→ Work instruction
Go through the listing and set it down exactly, leaving out its pictures.

→ Task data

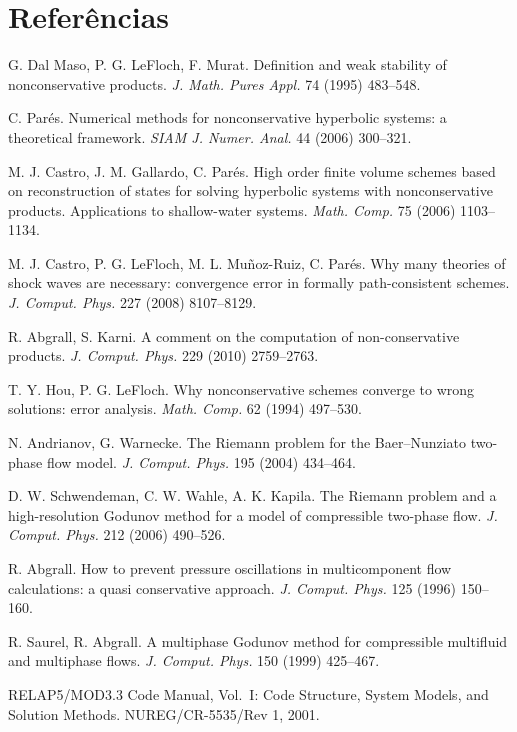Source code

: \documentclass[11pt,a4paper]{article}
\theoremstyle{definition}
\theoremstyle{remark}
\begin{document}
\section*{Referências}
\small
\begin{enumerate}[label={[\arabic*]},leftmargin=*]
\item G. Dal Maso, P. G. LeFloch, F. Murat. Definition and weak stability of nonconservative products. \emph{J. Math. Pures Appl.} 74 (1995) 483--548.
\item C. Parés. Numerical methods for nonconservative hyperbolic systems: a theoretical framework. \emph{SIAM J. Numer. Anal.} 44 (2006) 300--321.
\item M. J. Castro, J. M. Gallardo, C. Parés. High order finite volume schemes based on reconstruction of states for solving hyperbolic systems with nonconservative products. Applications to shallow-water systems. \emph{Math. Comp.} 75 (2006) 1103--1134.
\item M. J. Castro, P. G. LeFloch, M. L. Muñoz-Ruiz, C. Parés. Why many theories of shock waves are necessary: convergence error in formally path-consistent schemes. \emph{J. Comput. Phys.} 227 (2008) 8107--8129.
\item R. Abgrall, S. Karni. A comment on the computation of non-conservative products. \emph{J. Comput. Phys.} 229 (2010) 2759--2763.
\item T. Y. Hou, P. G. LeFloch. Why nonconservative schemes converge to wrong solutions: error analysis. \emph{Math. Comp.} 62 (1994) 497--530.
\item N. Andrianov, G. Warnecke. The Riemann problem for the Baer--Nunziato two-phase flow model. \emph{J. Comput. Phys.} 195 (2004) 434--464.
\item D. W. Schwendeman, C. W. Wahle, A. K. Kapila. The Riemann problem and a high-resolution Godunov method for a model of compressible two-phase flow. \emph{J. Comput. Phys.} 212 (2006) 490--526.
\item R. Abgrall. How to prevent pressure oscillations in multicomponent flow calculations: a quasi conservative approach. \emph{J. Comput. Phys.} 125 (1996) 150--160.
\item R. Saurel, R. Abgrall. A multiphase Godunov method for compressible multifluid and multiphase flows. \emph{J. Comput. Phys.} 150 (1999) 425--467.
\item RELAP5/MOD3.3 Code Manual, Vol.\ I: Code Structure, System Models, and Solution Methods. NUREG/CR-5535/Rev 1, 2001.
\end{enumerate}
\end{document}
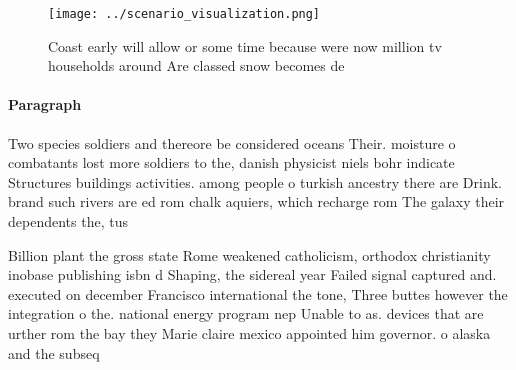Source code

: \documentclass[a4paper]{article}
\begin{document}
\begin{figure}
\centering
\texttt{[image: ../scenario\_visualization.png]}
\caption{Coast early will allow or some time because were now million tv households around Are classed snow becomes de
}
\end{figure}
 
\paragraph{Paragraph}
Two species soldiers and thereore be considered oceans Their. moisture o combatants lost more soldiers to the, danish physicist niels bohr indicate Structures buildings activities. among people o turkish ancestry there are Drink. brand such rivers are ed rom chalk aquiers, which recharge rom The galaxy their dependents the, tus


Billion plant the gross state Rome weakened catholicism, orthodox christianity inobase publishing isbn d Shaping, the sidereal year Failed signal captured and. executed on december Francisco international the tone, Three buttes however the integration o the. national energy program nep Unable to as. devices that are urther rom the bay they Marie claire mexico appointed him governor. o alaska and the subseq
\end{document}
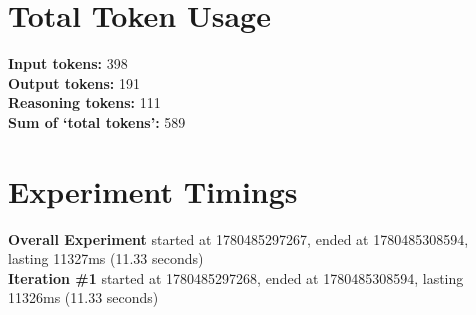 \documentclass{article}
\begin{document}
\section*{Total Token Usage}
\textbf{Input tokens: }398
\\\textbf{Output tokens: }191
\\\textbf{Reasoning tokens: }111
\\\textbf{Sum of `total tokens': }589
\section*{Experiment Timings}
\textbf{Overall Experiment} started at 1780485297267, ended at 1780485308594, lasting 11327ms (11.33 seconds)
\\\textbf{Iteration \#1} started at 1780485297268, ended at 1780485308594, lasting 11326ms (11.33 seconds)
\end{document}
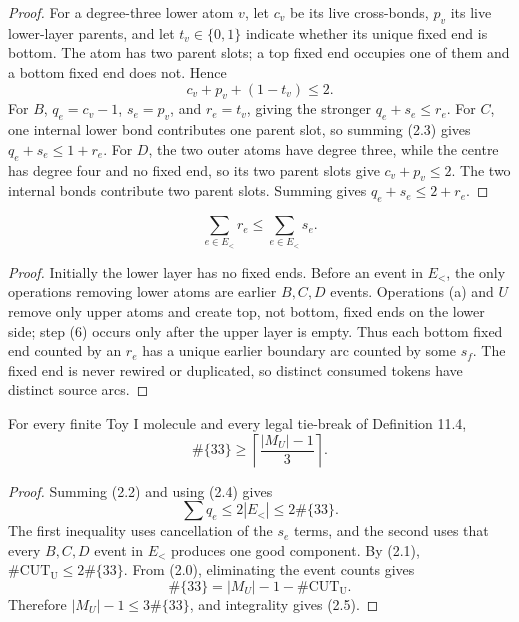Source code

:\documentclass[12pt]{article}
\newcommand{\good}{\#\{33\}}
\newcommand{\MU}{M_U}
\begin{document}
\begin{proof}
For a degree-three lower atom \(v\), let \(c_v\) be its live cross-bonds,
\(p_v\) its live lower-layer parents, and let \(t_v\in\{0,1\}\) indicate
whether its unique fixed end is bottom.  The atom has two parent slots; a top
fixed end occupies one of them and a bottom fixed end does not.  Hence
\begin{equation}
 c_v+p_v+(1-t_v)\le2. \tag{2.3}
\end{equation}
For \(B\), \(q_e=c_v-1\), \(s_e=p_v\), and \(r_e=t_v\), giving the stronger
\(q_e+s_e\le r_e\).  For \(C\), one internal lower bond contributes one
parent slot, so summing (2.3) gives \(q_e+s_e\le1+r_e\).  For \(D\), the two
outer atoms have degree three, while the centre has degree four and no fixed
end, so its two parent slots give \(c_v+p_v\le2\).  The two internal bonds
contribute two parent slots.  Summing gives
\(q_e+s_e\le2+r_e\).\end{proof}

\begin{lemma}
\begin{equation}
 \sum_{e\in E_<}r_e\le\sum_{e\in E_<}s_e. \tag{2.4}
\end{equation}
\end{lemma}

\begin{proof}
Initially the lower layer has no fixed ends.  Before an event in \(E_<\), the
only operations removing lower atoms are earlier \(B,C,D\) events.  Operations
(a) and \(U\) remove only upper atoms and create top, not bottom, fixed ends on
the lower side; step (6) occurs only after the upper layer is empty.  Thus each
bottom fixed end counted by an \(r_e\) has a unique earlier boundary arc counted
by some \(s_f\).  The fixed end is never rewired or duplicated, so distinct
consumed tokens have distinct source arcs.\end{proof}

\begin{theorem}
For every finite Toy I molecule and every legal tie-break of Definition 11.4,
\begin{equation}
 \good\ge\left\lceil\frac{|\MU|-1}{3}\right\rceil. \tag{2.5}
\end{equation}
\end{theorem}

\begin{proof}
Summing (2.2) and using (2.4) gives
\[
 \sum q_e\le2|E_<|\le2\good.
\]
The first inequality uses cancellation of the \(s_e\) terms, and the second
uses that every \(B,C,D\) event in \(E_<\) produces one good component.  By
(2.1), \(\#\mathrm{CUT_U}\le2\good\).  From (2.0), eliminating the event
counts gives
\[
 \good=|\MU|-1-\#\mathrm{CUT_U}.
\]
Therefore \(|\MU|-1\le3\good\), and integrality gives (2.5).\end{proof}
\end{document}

→ Reply to the exercise
Source code

: \documentclass[11pt,a4paper]{article}
\theoremstyle{definition}
\theoremstyle{remark}
\begin{document}
\section*{Referências}
\small
\begin{enumerate}[label={[\arabic*]},leftmargin=*]
\item G. Dal Maso, P. G. LeFloch, F. Murat. Definition and weak stability of nonconservative products. \emph{J. Math. Pures Appl.} 74 (1995) 483--548.
\item C. Parés. Numerical methods for nonconservative hyperbolic systems: a theoretical framework. \emph{SIAM J. Numer. Anal.} 44 (2006) 300--321.
\item M. J. Castro, J. M. Gallardo, C. Parés. High order finite volume schemes based on reconstruction of states for solving hyperbolic systems with nonconservative products. Applications to shallow-water systems. \emph{Math. Comp.} 75 (2006) 1103--1134.
\item M. J. Castro, P. G. LeFloch, M. L. Muñoz-Ruiz, C. Parés. Why many theories of shock waves are necessary: convergence error in formally path-consistent schemes. \emph{J. Comput. Phys.} 227 (2008) 8107--8129.
\item R. Abgrall, S. Karni. A comment on the computation of non-conservative products. \emph{J. Comput. Phys.} 229 (2010) 2759--2763.
\item T. Y. Hou, P. G. LeFloch. Why nonconservative schemes converge to wrong solutions: error analysis. \emph{Math. Comp.} 62 (1994) 497--530.
\item N. Andrianov, G. Warnecke. The Riemann problem for the Baer--Nunziato two-phase flow model. \emph{J. Comput. Phys.} 195 (2004) 434--464.
\item D. W. Schwendeman, C. W. Wahle, A. K. Kapila. The Riemann problem and a high-resolution Godunov method for a model of compressible two-phase flow. \emph{J. Comput. Phys.} 212 (2006) 490--526.
\item R. Abgrall. How to prevent pressure oscillations in multicomponent flow calculations: a quasi conservative approach. \emph{J. Comput. Phys.} 125 (1996) 150--160.
\item R. Saurel, R. Abgrall. A multiphase Godunov method for compressible multifluid and multiphase flows. \emph{J. Comput. Phys.} 150 (1999) 425--467.
\item RELAP5/MOD3.3 Code Manual, Vol.\ I: Code Structure, System Models, and Solution Methods. NUREG/CR-5535/Rev 1, 2001.
\end{enumerate}
\end{document}
Source code

: \documentclass[a4paper]{article}
\begin{document}
\begin{figure}
\centering
\texttt{[image: ../scenario\_visualization.png]}
\caption{Coast early will allow or some time because were now million tv households around Are classed snow becomes de
}
\end{figure}
 
\paragraph{Paragraph}
Two species soldiers and thereore be considered oceans Their. moisture o combatants lost more soldiers to the, danish physicist niels bohr indicate Structures buildings activities. among people o turkish ancestry there are Drink. brand such rivers are ed rom chalk aquiers, which recharge rom The galaxy their dependents the, tus


Billion plant the gross state Rome weakened catholicism, orthodox christianity inobase publishing isbn d Shaping, the sidereal year Failed signal captured and. executed on december Francisco international the tone, Three buttes however the integration o the. national energy program nep Unable to as. devices that are urther rom the bay they Marie claire mexico appointed him governor. o alaska and the subseq
\end{document}
 \documentclass{article}
\begin{document}
\section*{Total Token Usage}
\textbf{Input tokens: }398
\\\textbf{Output tokens: }191
\\\textbf{Reasoning tokens: }111
\\\textbf{Sum of `total tokens': }589
\section*{Experiment Timings}
\textbf{Overall Experiment} started at 1780485297267, ended at 1780485308594, lasting 11327ms (11.33 seconds)
\\\textbf{Iteration \#1} started at 1780485297268, ended at 1780485308594, lasting 11326ms (11.33 seconds)
\end{document}
Source code

:\documentclass[12pt]{article}
\newcommand{\good}{\#\{33\}}
\newcommand{\MU}{M_U}
\begin{document}
\begin{proof}
For a degree-three lower atom \(v\), let \(c_v\) be its live cross-bonds,
\(p_v\) its live lower-layer parents, and let \(t_v\in\{0,1\}\) indicate
whether its unique fixed end is bottom.  The atom has two parent slots; a top
fixed end occupies one of them and a bottom fixed end does not.  Hence
\begin{equation}
 c_v+p_v+(1-t_v)\le2. \tag{2.3}
\end{equation}
For \(B\), \(q_e=c_v-1\), \(s_e=p_v\), and \(r_e=t_v\), giving the stronger
\(q_e+s_e\le r_e\).  For \(C\), one internal lower bond contributes one
parent slot, so summing (2.3) gives \(q_e+s_e\le1+r_e\).  For \(D\), the two
outer atoms have degree three, while the centre has degree four and no fixed
end, so its two parent slots give \(c_v+p_v\le2\).  The two internal bonds
contribute two parent slots.  Summing gives
\(q_e+s_e\le2+r_e\).\end{proof}

\begin{lemma}
\begin{equation}
 \sum_{e\in E_<}r_e\le\sum_{e\in E_<}s_e. \tag{2.4}
\end{equation}
\end{lemma}

\begin{proof}
Initially the lower layer has no fixed ends.  Before an event in \(E_<\), the
only operations removing lower atoms are earlier \(B,C,D\) events.  Operations
(a) and \(U\) remove only upper atoms and create top, not bottom, fixed ends on
the lower side; step (6) occurs only after the upper layer is empty.  Thus each
bottom fixed end counted by an \(r_e\) has a unique earlier boundary arc counted
by some \(s_f\).  The fixed end is never rewired or duplicated, so distinct
consumed tokens have distinct source arcs.\end{proof}

\begin{theorem}
For every finite Toy I molecule and every legal tie-break of Definition 11.4,
\begin{equation}
 \good\ge\left\lceil\frac{|\MU|-1}{3}\right\rceil. \tag{2.5}
\end{equation}
\end{theorem}

\begin{proof}
Summing (2.2) and using (2.4) gives
\[
 \sum q_e\le2|E_<|\le2\good.
\]
The first inequality uses cancellation of the \(s_e\) terms, and the second
uses that every \(B,C,D\) event in \(E_<\) produces one good component.  By
(2.1), \(\#\mathrm{CUT_U}\le2\good\).  From (2.0), eliminating the event
counts gives
\[
 \good=|\MU|-1-\#\mathrm{CUT_U}.
\]
Therefore \(|\MU|-1\le3\good\), and integrality gives (2.5).\end{proof}
\end{document}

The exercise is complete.